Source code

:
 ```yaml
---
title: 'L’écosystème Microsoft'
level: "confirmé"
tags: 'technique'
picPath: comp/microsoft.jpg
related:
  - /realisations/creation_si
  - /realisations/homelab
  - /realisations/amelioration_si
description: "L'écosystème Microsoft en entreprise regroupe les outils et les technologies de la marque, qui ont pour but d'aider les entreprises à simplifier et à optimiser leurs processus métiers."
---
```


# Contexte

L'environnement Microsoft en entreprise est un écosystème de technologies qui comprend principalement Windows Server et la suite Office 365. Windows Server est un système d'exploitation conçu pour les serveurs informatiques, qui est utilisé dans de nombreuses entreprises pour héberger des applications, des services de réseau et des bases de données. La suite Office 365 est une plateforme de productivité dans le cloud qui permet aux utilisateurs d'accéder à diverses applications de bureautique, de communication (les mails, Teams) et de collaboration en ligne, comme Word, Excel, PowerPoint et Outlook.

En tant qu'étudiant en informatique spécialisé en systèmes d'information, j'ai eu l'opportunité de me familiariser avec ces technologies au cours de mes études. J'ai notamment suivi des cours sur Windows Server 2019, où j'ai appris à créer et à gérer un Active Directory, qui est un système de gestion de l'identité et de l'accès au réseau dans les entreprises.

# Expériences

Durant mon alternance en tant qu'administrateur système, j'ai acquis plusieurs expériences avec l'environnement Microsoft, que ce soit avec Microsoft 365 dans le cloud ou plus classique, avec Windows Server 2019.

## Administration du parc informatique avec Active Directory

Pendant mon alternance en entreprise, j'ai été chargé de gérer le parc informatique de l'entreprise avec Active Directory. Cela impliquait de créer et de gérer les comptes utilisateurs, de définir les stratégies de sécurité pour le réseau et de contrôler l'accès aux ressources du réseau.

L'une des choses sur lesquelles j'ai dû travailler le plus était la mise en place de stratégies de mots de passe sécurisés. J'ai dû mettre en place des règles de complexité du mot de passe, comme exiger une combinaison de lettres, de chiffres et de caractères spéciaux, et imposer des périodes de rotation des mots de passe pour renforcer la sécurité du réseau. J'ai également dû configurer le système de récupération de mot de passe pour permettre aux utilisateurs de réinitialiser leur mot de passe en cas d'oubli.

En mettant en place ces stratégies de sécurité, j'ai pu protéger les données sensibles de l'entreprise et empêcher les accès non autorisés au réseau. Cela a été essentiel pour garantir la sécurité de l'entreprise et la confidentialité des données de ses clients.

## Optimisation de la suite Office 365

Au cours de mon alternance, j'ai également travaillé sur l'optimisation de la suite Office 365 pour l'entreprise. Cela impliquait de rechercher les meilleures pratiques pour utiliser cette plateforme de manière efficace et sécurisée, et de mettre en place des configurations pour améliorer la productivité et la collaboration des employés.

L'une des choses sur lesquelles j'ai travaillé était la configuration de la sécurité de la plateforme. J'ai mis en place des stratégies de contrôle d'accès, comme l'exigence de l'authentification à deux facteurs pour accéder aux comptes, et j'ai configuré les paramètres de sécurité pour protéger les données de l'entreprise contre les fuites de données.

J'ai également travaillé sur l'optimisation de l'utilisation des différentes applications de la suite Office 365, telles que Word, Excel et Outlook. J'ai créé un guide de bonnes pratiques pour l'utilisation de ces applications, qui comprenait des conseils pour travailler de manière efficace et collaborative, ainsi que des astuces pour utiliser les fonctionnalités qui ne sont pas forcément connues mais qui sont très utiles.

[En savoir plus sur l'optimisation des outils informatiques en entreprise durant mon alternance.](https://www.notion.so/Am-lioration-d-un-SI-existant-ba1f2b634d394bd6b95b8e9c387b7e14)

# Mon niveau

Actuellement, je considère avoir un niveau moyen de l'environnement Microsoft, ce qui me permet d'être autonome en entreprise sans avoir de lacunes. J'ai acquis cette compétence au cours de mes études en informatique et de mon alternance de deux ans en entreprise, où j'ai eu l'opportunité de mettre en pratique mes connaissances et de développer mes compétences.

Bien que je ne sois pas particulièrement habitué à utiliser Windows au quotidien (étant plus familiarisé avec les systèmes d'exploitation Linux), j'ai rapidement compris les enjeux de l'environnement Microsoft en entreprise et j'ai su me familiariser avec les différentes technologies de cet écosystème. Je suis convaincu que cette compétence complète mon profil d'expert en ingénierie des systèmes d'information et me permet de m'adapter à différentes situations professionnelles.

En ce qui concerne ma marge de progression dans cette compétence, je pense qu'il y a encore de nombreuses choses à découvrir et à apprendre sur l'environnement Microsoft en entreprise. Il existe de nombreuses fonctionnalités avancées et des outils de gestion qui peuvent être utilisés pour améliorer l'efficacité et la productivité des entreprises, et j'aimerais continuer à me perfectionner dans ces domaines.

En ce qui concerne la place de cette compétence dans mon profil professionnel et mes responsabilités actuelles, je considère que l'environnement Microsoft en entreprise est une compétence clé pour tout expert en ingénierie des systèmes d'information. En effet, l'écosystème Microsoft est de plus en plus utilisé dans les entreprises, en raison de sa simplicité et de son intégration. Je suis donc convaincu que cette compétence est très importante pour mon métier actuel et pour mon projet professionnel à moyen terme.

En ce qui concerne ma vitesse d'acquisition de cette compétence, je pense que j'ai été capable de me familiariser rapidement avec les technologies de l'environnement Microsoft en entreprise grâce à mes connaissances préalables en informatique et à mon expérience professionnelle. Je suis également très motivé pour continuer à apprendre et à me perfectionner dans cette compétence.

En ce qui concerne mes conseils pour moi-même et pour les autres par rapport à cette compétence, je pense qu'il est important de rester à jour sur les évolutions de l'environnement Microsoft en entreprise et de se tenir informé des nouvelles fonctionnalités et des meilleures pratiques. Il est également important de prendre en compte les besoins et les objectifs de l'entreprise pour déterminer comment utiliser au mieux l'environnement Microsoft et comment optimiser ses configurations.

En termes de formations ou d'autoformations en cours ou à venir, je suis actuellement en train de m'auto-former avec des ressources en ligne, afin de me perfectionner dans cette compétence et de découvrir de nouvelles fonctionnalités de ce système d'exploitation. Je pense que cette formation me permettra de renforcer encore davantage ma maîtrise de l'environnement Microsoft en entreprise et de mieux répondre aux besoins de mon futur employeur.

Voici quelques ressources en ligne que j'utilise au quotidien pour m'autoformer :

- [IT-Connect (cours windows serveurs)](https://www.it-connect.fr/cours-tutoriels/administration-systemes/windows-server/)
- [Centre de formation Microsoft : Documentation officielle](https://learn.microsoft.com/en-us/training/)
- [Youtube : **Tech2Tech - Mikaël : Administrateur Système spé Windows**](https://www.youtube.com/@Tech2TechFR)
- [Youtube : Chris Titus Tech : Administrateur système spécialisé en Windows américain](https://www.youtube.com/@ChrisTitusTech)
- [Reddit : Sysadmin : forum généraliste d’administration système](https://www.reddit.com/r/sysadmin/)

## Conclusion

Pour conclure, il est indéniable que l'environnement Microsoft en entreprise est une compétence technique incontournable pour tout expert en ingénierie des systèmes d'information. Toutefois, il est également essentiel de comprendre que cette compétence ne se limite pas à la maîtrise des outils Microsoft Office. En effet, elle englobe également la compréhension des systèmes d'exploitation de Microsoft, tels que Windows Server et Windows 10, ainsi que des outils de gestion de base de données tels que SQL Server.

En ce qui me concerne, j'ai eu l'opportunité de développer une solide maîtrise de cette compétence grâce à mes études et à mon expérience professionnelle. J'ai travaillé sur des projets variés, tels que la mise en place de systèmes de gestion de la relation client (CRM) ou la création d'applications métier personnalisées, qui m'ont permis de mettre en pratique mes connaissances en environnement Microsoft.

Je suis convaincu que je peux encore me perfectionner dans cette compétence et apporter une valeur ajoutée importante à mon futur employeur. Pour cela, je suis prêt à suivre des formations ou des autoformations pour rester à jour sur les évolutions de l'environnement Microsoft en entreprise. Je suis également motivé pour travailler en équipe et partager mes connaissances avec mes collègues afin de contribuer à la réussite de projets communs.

▶ **What this task involves**: Your reply should be the number of lines in the listing above that contain "comptes", with nothing added.

▶ **Solution to the exercise**: 2